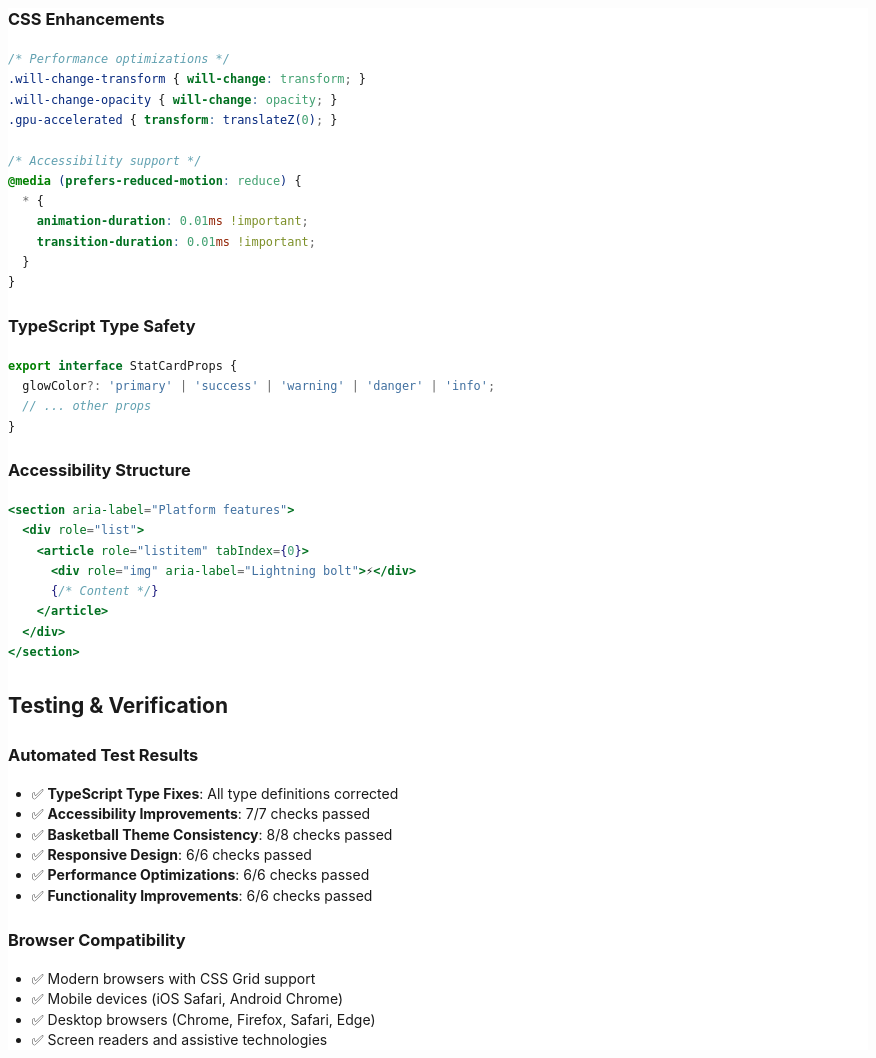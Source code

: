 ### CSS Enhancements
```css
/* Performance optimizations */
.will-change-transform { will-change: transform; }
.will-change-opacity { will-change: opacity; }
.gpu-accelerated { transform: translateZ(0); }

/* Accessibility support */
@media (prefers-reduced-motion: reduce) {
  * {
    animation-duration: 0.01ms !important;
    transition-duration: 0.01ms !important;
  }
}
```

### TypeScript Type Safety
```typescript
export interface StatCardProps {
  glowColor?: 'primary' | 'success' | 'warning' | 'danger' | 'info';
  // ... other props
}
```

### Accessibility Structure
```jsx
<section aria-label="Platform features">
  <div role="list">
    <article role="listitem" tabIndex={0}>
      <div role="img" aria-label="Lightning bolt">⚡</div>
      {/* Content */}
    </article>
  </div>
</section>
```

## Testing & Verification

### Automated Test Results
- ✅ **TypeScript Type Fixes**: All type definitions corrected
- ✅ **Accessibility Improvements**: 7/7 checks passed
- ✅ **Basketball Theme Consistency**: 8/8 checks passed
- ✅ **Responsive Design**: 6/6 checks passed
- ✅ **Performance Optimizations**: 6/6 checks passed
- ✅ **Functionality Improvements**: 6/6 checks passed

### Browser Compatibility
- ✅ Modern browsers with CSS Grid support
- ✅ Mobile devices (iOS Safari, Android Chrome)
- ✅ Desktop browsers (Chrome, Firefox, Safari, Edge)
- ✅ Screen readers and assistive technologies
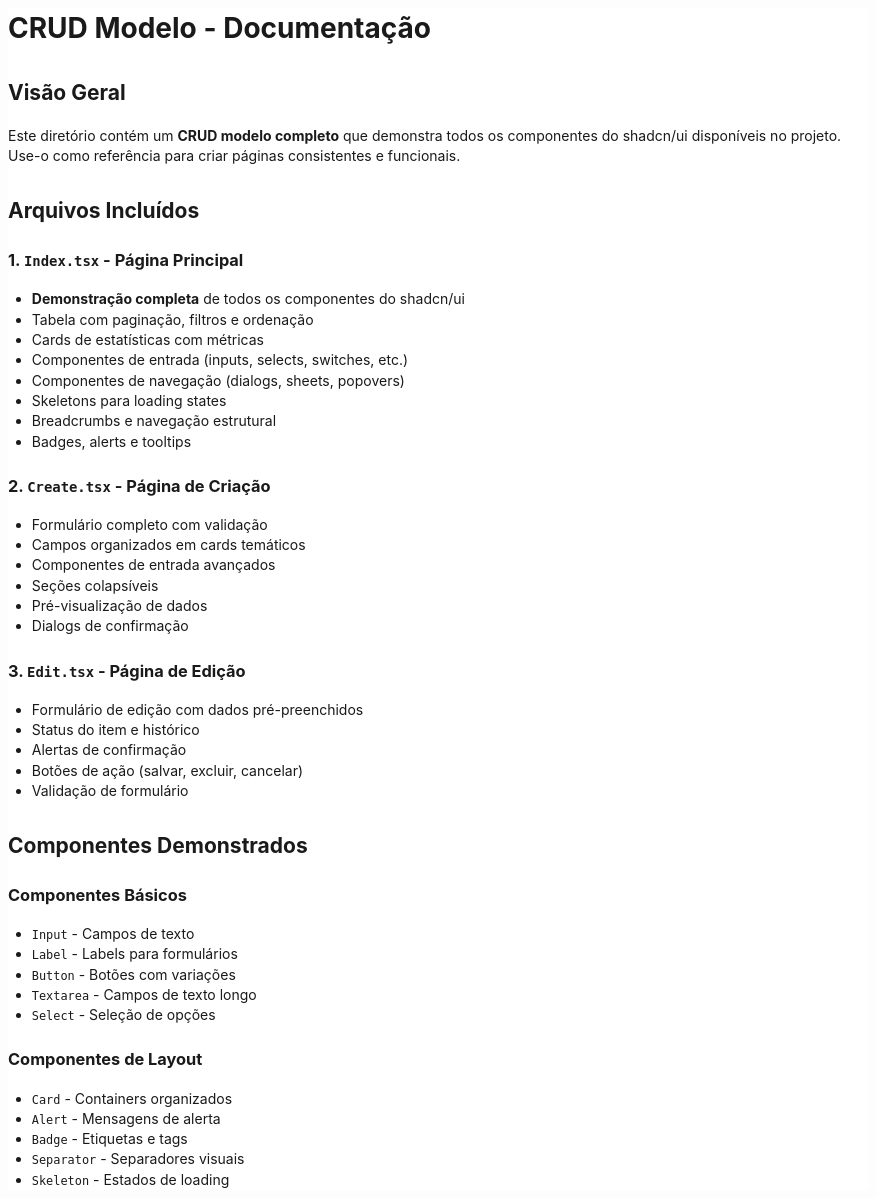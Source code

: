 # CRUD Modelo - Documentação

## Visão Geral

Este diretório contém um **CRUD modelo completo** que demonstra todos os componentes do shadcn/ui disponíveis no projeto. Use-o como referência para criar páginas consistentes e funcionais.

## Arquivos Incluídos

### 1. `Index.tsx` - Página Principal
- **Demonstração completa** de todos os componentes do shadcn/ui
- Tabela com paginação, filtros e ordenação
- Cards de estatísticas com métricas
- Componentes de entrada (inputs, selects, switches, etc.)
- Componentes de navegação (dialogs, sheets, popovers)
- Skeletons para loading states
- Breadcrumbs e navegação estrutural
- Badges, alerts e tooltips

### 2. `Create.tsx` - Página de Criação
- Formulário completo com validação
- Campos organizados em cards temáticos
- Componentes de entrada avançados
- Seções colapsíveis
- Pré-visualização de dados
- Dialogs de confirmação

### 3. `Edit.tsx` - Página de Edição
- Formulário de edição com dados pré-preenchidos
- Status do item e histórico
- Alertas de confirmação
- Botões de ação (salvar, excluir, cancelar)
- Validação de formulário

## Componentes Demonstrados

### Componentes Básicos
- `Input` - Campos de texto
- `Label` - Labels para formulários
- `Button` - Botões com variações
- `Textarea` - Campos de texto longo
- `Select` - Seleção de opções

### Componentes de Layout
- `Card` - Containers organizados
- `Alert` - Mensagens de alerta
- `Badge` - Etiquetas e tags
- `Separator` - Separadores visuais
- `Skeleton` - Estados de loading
━━━━━━━━━━
_PROBLEM_
Write out exactly the lines of the material above, starting with the first and finishing with the line that contains "- Componentes de entrada avançados", without pictures.

_REPLY_
Source code

: ### CSS Enhancements
```css
/* Performance optimizations */
.will-change-transform { will-change: transform; }
.will-change-opacity { will-change: opacity; }
.gpu-accelerated { transform: translateZ(0); }

/* Accessibility support */
@media (prefers-reduced-motion: reduce) {
  * {
    animation-duration: 0.01ms !important;
    transition-duration: 0.01ms !important;
  }
}
```

### TypeScript Type Safety
```typescript
export interface StatCardProps {
  glowColor?: 'primary' | 'success' | 'warning' | 'danger' | 'info';
  // ... other props
}
```

### Accessibility Structure
```jsx
<section aria-label="Platform features">
  <div role="list">
    <article role="listitem" tabIndex={0}>
      <div role="img" aria-label="Lightning bolt">⚡</div>
      {/* Content */}
    </article>
  </div>
</section>
```

## Testing & Verification

### Automated Test Results
- ✅ **TypeScript Type Fixes**: All type definitions corrected
- ✅ **Accessibility Improvements**: 7/7 checks passed
- ✅ **Basketball Theme Consistency**: 8/8 checks passed
- ✅ **Responsive Design**: 6/6 checks passed
- ✅ **Performance Optimizations**: 6/6 checks passed
- ✅ **Functionality Improvements**: 6/6 checks passed

### Browser Compatibility
- ✅ Modern browsers with CSS Grid support
- ✅ Mobile devices (iOS Safari, Android Chrome)
- ✅ Desktop browsers (Chrome, Firefox, Safari, Edge)
- ✅ Screen readers and assistive technologies
Source code

: # CRUD Modelo - Documentação

## Visão Geral

Este diretório contém um **CRUD modelo completo** que demonstra todos os componentes do shadcn/ui disponíveis no projeto. Use-o como referência para criar páginas consistentes e funcionais.

## Arquivos Incluídos

### 1. `Index.tsx` - Página Principal
- **Demonstração completa** de todos os componentes do shadcn/ui
- Tabela com paginação, filtros e ordenação
- Cards de estatísticas com métricas
- Componentes de entrada (inputs, selects, switches, etc.)
- Componentes de navegação (dialogs, sheets, popovers)
- Skeletons para loading states
- Breadcrumbs e navegação estrutural
- Badges, alerts e tooltips

### 2. `Create.tsx` - Página de Criação
- Formulário completo com validação
- Campos organizados em cards temáticos
- Componentes de entrada avançados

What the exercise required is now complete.